▶ _EXERCISE PROMPT_:
Could you reproduce the lines below from the one with "[2]: https://speakerdeck.com/u/kenjis/p/10fuelphp-osc2012-nagoya" through the one with "MyDNS.JPのIPv6対応など。"? Keep both ends and add nothing.

(Stored items)
────

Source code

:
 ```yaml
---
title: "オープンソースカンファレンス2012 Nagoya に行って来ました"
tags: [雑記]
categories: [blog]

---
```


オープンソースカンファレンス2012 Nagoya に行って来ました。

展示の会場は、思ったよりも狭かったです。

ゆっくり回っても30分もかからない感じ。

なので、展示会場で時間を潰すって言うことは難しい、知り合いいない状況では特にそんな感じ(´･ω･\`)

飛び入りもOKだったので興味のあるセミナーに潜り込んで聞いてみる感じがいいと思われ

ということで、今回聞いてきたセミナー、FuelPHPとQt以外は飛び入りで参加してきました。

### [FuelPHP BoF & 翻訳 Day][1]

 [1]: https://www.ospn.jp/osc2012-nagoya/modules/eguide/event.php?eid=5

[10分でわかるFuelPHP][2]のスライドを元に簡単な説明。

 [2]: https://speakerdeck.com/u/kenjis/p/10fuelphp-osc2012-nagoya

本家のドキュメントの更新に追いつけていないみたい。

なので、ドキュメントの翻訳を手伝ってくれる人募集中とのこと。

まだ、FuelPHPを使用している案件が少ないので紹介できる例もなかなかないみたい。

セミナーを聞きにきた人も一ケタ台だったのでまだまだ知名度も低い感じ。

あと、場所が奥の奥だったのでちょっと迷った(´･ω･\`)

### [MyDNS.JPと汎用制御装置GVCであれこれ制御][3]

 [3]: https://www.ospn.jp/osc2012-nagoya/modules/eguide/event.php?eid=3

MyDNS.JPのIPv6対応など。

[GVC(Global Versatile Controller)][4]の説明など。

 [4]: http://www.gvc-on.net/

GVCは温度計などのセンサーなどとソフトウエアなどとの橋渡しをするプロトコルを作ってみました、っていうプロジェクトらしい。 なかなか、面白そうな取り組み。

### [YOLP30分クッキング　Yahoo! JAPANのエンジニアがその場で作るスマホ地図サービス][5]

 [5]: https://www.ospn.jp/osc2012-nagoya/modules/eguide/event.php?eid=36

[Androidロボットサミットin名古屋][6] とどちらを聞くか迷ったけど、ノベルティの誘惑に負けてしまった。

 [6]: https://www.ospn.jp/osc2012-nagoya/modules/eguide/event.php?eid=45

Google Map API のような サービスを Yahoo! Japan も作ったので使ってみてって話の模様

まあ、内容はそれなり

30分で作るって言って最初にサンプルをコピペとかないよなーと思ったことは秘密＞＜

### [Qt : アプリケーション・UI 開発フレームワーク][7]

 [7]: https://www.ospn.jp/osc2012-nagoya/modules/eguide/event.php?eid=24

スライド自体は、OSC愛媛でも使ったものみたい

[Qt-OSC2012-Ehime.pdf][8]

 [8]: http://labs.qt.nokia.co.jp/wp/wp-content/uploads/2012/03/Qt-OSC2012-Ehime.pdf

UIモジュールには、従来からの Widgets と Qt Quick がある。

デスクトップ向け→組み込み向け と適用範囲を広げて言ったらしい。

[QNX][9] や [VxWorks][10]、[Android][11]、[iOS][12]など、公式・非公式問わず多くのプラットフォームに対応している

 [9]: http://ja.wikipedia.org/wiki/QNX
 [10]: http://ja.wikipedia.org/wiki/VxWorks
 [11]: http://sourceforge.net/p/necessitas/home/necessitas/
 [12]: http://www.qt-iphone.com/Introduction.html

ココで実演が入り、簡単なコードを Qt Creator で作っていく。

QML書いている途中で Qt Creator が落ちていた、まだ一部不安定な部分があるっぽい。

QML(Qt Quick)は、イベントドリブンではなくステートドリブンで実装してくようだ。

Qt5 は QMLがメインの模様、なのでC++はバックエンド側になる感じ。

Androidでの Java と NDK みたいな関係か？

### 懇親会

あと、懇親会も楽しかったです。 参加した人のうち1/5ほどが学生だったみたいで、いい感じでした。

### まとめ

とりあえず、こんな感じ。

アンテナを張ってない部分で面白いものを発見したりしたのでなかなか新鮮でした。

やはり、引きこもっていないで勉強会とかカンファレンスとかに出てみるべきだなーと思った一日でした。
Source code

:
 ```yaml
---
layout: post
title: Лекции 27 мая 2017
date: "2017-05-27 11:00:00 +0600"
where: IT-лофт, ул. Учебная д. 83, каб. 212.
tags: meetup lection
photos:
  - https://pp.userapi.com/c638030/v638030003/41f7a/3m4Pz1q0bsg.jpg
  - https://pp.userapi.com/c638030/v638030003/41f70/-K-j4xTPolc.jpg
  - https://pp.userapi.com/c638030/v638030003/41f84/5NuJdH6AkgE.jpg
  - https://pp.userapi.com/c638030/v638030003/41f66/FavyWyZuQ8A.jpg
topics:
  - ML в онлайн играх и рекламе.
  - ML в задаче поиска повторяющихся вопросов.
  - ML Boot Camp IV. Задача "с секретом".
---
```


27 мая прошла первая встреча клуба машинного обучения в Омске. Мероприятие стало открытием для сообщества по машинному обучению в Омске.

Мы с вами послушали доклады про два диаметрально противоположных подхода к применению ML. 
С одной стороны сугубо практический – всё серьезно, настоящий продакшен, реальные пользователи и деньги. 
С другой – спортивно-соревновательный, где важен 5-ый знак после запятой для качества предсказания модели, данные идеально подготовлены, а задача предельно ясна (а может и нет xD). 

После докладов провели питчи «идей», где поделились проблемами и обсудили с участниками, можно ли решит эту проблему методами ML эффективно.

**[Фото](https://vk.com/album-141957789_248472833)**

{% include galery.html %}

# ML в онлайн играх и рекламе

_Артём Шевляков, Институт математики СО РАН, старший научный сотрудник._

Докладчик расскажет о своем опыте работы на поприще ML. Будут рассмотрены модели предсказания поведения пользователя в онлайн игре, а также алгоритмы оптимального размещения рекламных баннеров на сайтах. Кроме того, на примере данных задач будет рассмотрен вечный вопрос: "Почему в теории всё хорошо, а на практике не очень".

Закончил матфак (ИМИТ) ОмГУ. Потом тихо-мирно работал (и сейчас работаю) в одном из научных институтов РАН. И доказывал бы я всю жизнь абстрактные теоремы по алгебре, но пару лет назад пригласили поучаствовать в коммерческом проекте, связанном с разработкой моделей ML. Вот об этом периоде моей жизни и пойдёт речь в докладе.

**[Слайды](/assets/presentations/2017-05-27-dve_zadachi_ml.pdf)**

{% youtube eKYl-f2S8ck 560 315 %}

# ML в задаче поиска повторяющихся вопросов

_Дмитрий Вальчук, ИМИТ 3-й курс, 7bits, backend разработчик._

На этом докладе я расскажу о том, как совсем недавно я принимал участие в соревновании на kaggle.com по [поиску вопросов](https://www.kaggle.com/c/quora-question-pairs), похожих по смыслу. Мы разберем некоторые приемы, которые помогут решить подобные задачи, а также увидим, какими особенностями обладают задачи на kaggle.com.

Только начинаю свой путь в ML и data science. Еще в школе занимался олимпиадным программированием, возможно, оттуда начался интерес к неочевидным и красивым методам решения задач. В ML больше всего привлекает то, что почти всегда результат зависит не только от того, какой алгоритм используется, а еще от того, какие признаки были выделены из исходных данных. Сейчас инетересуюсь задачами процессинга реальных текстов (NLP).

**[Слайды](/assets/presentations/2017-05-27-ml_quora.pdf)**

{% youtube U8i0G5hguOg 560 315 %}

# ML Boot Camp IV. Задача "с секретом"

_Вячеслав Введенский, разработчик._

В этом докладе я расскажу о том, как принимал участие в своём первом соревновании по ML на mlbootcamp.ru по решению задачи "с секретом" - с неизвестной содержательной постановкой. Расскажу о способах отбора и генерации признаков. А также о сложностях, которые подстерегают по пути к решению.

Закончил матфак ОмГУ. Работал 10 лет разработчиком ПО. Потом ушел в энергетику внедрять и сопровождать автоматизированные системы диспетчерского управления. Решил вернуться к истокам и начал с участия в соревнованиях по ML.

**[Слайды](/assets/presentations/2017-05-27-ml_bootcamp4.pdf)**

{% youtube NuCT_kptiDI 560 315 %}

────

▶ _ANSWER TO THIS PROBLEM_:
 [2]: https://speakerdeck.com/u/kenjis/p/10fuelphp-osc2012-nagoya

本家のドキュメントの更新に追いつけていないみたい。

なので、ドキュメントの翻訳を手伝ってくれる人募集中とのこと。

まだ、FuelPHPを使用している案件が少ないので紹介できる例もなかなかないみたい。

セミナーを聞きにきた人も一ケタ台だったのでまだまだ知名度も低い感じ。

あと、場所が奥の奥だったのでちょっと迷った(´･ω･\`)

### [MyDNS.JPと汎用制御装置GVCであれこれ制御][3]

 [3]: https://www.ospn.jp/osc2012-nagoya/modules/eguide/event.php?eid=3

MyDNS.JPのIPv6対応など。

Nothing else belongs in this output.